Intelligent Data Classification
Many organisations are trying to extract key data from large volumes of documents. There are many use cases where this is a common problem:
- Extracting data from insurance policy documents, loan agreements or contracts
- Knowledge Extraction from research papers
- Extracting information from candidate profiles in recruitment or HR
- Categorising content so it can be routed to the most appropriate person or group
Symilarity’s Intelligent data Classification System makes this task straightforward and just requires training data specific to the task to be accomplished. The training data is supplied in a standard excel sheet.
How can Symilarity help?
The system provides a two-stage architecture, although stage 1 can operate standalone:
Stage 1
Training data, supplied in a simple excel spreadsheet, is used to build a model for the classification process. Symilarity can provide three types of models and where multiple document types need to be processed, the system can support individual models for each document type.
The system classifies each document in small segments.

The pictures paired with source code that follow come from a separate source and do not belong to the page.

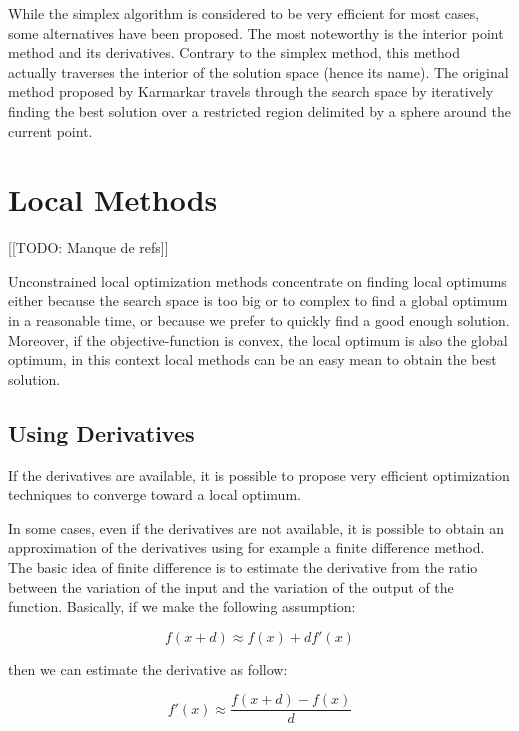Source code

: While the simplex algorithm is considered to be very efficient for most cases, some alternatives have been proposed. The most noteworthy is the interior point method and its derivatives. Contrary to the simplex method, this method actually traverses the interior of the solution space (hence its name). The original method proposed by Karmarkar \cite{Karmarkar:1984:NPA:800057.808695} travels through the search space by iteratively finding the best solution over a restricted region delimited by a sphere around the current point.

\section{Local Methods}

[[TODO: Manque de refs]]

Unconstrained local optimization methods concentrate on finding local optimums either because the search space is too big or to complex to find a global optimum in a reasonable time, or because we prefer to quickly find a good enough solution.
 Moreover, if the objective-function is convex, the local optimum is also the global optimum, in this context local methods can be an easy mean to obtain the best solution.

\subsection{Using Derivatives}

If the derivatives are available, it is possible to propose very efficient optimization techniques to converge toward a local optimum.

In some cases, even if the derivatives are not available, it is possible to obtain an approximation of the derivatives using for example a finite difference method. The basic idea of finite difference is to estimate the derivative from the ratio between the variation of the input and the variation of the output of the function.
Basically, if we make the following assumption:

\begin{equation*}f(x + d) \approx f(x) +df'(x)\end{equation*}

then we can estimate the derivative as follow:

\begin{equation*}f'(x) \approx \frac{f(x + d)  - f(x)}{d}\end{equation*}

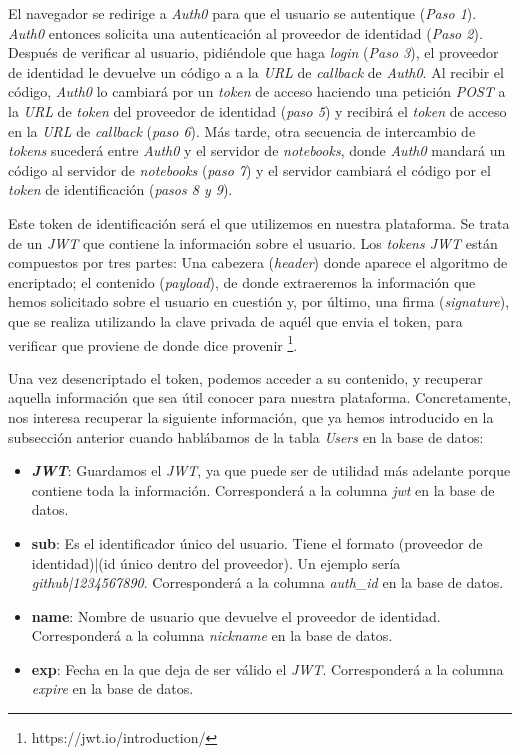 \documentclass[11pt,spanish,listoffigures,listoftables]{tfgetsinf}
\begin{document}
El navegador se redirige a \textit{Auth0} para que el usuario se autentique (\textit{Paso 1}). \textit{Auth0} entonces solicita una autenticación al proveedor de identidad (\textit{Paso 2}). Después de verificar al usuario, pidiéndole que haga \textit{login} (\textit{Paso 3}), el proveedor de identidad le devuelve un código a a la \textit{URL} de \textit{callback} de \textit{Auth0}. Al recibir el código, \textit{Auth0} lo cambiará por un \textit{token} de acceso haciendo una petición \textit{POST} a la \textit{URL} de \textit{token} del proveedor de identidad (\textit{paso 5}) y recibirá el \textit{token} de acceso en la \textit{URL} de \textit{callback} (\textit{paso 6}). Más tarde, otra secuencia de intercambio de \textit{tokens} sucederá entre \textit{Auth0} y el servidor de \textit{notebooks}, donde \textit{Auth0} mandará un código al servidor de \textit{notebooks} (\textit{paso 7}) y el servidor cambiará el código por el \textit{token} de identificación (\textit{pasos 8 y 9}).

Este token de identificación será el que utilizemos en nuestra plataforma. Se trata de un \textit{JWT} que contiene la información sobre el usuario. Los \textit{tokens JWT} están compuestos por tres partes: Una cabezera (\textit{header}) donde aparece el algoritmo de encriptado; el contenido (\textit{payload}), de donde extraeremos la información que hemos solicitado sobre el usuario en cuestión y, por último, una firma (\textit{signature}), que se realiza utilizando la clave privada de aquél que envia el token, para verificar que proviene de donde dice provenir \footnote{https://jwt.io/introduction/}.

Una vez desencriptado el token, podemos acceder a su contenido, y recuperar aquella información que sea útil conocer para nuestra plataforma. Concretamente, nos interesa recuperar la siguiente información, que ya hemos introducido en la subsección anterior cuando hablábamos de la tabla \textit{Users} en la base de datos:

\begin{itemize}

\item \textbf{\textit{JWT}}: Guardamos el \textit{JWT}, ya que puede ser de utilidad más adelante porque contiene toda la información. Corresponderá a la columna \textit{jwt} en la base de datos.

\item \textbf{sub}: Es el identificador único del usuario. Tiene el formato (proveedor de identidad)|(id único dentro del proveedor). Un ejemplo sería \textit{github|1234567890}. Corresponderá a la columna \textit{auth\_id} en la base de datos.

\item \textbf{name}: Nombre de usuario que devuelve el proveedor de identidad. Corresponderá a la columna \textit{nickname} en la base de datos.

\item \textbf{exp}: Fecha en la que deja de ser válido el \textit{JWT}. Corresponderá a la columna \textit{expire} en la base de datos.

\end{itemize}
\end{document}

Rules can be set up that extract data based upon the labelled text.
Document submission, the labelled output and extractions are delivered using API (Applications Programming Interface) technology enabling it to be integrated with other processes.
Stage 2
Symilarity provides a secondary step that can be used in conjunction with Stage 1. This enables a commentary to be added to the output based upon the labelled text.
Comments are output alongside the original document, with markers to ensure the relationship between comments and original text.
Comments are able to be colour coded, to differentiate commentary of differing types.